→ **Task requirements**
Return exactly the lines of the records below, starting at the line that contains "### Improvements" and ending at the line that contains "- Improved the", with both of those lines kept.

····················

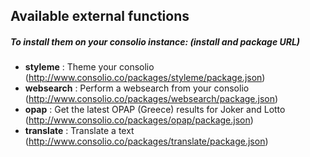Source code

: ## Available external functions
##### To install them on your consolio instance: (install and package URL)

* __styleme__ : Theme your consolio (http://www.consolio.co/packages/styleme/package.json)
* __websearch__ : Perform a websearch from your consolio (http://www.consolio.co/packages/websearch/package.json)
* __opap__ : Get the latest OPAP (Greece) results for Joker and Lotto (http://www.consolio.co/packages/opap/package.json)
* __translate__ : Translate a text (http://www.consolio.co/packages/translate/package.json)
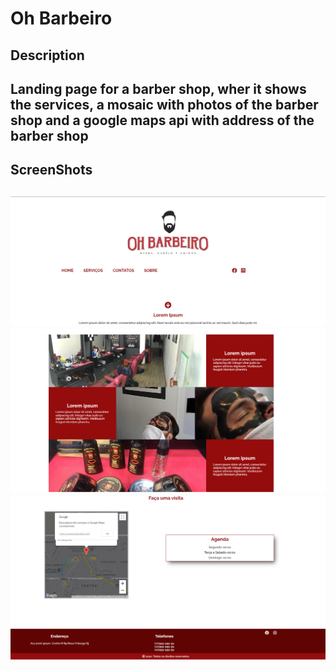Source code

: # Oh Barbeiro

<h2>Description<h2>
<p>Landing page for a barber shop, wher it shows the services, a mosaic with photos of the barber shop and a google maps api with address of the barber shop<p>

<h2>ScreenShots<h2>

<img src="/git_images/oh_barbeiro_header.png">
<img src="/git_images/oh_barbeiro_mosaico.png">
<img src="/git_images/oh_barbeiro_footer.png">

····················

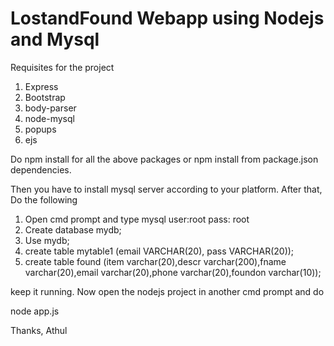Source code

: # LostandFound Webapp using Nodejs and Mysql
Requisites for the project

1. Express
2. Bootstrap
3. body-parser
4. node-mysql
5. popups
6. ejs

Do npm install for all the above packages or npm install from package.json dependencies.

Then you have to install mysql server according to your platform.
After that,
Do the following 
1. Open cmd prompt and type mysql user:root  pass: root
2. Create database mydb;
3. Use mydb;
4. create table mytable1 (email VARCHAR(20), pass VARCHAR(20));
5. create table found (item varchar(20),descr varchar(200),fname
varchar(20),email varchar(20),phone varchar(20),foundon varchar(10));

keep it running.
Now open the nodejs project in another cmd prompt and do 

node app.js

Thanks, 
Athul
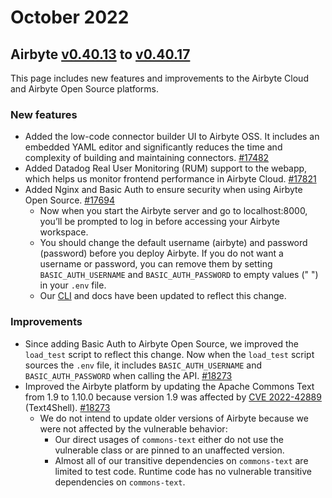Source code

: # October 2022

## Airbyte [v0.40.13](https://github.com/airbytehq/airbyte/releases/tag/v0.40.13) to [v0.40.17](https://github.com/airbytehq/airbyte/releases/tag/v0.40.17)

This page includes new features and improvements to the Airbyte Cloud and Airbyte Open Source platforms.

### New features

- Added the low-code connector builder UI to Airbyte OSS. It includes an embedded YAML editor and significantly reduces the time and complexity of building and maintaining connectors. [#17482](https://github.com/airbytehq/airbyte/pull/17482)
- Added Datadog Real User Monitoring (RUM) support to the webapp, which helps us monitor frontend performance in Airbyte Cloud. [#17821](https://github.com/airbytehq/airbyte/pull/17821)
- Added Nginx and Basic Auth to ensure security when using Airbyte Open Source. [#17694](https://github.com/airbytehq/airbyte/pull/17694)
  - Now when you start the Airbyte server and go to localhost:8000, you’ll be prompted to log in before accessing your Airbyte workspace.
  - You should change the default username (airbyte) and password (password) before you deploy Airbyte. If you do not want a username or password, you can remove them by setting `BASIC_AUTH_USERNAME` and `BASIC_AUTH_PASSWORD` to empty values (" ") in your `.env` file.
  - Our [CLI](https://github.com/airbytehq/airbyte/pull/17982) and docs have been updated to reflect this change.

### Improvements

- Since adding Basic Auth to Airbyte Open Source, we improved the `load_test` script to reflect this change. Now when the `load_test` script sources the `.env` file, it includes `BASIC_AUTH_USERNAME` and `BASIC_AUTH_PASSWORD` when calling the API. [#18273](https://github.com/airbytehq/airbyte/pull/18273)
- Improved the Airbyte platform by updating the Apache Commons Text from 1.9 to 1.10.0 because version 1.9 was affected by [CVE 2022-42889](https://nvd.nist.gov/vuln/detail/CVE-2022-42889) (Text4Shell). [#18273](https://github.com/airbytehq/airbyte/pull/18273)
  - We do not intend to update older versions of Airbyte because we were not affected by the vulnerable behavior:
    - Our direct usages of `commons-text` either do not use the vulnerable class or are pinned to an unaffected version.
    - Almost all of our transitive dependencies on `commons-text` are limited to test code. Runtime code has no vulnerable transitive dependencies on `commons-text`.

····················

→ **Reply to the task**
### Improvements

- Since adding Basic Auth to Airbyte Open Source, we improved the `load_test` script to reflect this change. Now when the `load_test` script sources the `.env` file, it includes `BASIC_AUTH_USERNAME` and `BASIC_AUTH_PASSWORD` when calling the API. [#18273](https://github.com/airbytehq/airbyte/pull/18273)
- Improved the Airbyte platform by updating the Apache Commons Text from 1.9 to 1.10.0 because version 1.9 was affected by [CVE 2022-42889](https://nvd.nist.gov/vuln/detail/CVE-2022-42889) (Text4Shell). [#18273](https://github.com/airbytehq/airbyte/pull/18273)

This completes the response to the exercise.